Examining empirical evidence of the effect of superfluidity on the fusion barrier

Background: Recent time-dependent Hartree-Fock-Bogoliubov (TDHFB) calculations predict that superfluidity enhances fluctuations of the fusion barrier. This effect is not fully understood and not yet experimentally revealed.

Purpose: The goal of this study is to empirically investigate the effect of superfluidity on the distribution width of the fusion barrier.

Method: Two new methods are proposed in the present study. First, the local regression method is introduced and used to determine the barrier distribution. The second method, which requires only the calculation of an integral of the cross section, is developed to determine accurately the fluctuations of the barrier. This integral method, showing the best performance, is systematically applied to 115 fusion reactions.
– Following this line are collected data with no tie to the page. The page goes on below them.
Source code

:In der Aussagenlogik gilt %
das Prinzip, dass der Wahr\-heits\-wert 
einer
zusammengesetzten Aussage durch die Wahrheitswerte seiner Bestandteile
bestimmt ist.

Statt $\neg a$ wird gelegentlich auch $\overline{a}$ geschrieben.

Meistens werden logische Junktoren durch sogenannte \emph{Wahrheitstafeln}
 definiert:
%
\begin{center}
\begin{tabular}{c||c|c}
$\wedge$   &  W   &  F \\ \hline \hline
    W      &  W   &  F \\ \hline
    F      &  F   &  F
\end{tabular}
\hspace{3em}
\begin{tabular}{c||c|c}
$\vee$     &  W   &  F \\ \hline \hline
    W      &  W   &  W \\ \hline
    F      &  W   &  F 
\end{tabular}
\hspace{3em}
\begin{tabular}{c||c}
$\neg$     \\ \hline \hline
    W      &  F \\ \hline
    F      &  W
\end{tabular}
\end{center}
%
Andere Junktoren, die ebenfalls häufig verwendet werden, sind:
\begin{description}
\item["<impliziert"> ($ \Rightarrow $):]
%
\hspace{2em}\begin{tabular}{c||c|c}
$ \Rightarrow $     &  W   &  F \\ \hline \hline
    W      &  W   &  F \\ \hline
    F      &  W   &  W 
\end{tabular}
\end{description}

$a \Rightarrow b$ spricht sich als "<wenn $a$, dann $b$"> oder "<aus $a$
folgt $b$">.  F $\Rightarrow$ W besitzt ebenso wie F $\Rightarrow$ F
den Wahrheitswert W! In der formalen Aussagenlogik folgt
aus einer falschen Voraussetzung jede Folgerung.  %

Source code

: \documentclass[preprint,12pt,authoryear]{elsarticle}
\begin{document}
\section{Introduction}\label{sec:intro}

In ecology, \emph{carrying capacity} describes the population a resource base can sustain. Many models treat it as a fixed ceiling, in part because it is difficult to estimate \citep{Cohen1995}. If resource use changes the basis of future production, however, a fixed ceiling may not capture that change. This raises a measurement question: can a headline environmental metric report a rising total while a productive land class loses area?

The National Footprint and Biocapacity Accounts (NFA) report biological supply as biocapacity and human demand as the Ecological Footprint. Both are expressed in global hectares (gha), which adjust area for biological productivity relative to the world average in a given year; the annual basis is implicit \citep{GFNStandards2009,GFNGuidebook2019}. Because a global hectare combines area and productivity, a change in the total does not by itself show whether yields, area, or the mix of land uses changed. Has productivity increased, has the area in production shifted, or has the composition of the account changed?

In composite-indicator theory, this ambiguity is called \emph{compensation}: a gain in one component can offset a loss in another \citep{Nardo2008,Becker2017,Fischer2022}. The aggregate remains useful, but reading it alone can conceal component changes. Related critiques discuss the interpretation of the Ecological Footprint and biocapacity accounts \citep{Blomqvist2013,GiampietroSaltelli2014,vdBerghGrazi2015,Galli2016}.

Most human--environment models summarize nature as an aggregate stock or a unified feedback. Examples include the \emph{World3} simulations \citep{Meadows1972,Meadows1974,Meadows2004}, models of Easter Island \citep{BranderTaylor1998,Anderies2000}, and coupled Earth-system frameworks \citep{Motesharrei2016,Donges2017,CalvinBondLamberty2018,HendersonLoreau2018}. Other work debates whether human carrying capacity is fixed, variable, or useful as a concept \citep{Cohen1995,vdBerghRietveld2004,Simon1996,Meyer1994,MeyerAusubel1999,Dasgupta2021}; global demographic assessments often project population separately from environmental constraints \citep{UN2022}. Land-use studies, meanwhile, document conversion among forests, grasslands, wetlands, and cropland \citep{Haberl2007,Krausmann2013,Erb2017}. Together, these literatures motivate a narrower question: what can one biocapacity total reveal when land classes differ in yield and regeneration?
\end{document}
Results: Fluctuations of the barrier for open-shell systems are, on average, larger than those for magic or semimagic nuclei. This is due to the deformation and the superfluidity. To disentangle these two effects, a comparison is made between the experimental width and the width estimated from a model that takes into account the tunneling, the deformation, and the vibration effect. This study reveals that superfluidity enhances the fusion barrier width.

Conclusions: This analysis shows that the predicted effect of superfluidity on the width of the barrier is real and is of the order of 1 MeV.

Figure 1

Simulated fusion cross section obtained with the ccfull program, in linear scale (a) and logarithmic (b). The original data are shown with green lines, the blue dots represent the data with noise, and the result of the local regression method $F\left(E\right)$ is shown by the red dashed lines.

Figure 2

Barrier distribution computed from the original ccfull results with the local regression method (green solid line) and with the three-point formula (blacked dotted line). The results obtained from the data with noise are shown using the local regression method (red line with colored band) and the three-point formula (blue points with error bars). The second derivative is computed with the parameter $\mathrm{\Delta }E=2$ MeV. An artificial noise of 5% is applied on (a) and a noise of 2% on (b).

Figure 3

Barrier distribution for the reaction ${}^{40}\mathrm{Ca}+{}^{96}\mathrm{Zr}$ computed from the experimental cross section [14] with the three-point formula (blue points with error bars) and from the local regression (red curve and shaded area). The value of $L=\mathrm{\Delta }E=1.77$ MeV is used.

Figure 4

(a) Barrier distribution computed by the local regression method for the simulated data with parameter $\mathrm{\Delta }E=L=1$ MeV (solid and dotted lines) and 4 MeV (triangles and crosses) computed from the ccfull calculation with (red dotted line and triangles) and without the collective excitations (blue solid line and crosses). (b) Fluctuations of the barrier distribution from the ccfull calculation with (red triangles) and without the collective excitations (blue crosses) as a function of the three-point derivative parameter $\mathrm{\Delta }E$. A comparison is made with the integration method [Eq. (14)] with (red dotted line) and without collective excitations (blue solid line) as a function of $L$.

Figure 5

${}^{40}\mathrm{Ca}+{}^{96}\mathrm{Zr}$ ccfull fusion cross section multiplied by the energy (red solid line). The function $g\left(E\right)$ is shown with a dashed black line. The shaded area represents the integral of Eq. (14).

Figure 6

${}^{40}\mathrm{Ca}+{}^{96}\mathrm{Zr}$ ccfull fusion cross section calculation with (red triangles) and without (blue crosses) collective excitation. The function (16) is adjusted to those cross sections and shown, respectively, with a red dotted line and a blue solid line.

Figure 7

Example of application of the integration method for several reactions. The black dashed line represents the $g\left(E\right)$ function and the red bars the experimental data. The experimental data are taken from Refs. [14, 22, 23, 24, 25].

Figure 8

Fluctuations of the barrier ${\sigma }_B$ determined with the integral method as a function of the fit method.

Figure 9

Fluctuations of the barrier ${\sigma }_B$ determined with the integral method as a function of the $z$ parameter.

Figure 10

Fluctuations of the barrier ${\sigma }_B$ determined with the integral method as a function of the estimated barrier from Ref. [11].

Figure 11

Same as Fig. 10 but with ${\sigma }_{exp}$ determined with the fitting procedure.

Figure 12

Experimental fusion radius computed as in Eq. (6). The solid line represent the function $R_B=1.30(A_1^{1/3}+A_2^{1/3})$.

Figure 13

Same as Fig. 10 with a selection of systems for which $R_B^{\exp .}<1.3(A_1^{1/3}+A_2^{1/3})-1$ fm.

Figure 14

Deviation of the experimental centroid of the fusion barrier distribution computed as in (5) from the general trend $0.98z$ as a function of $z$.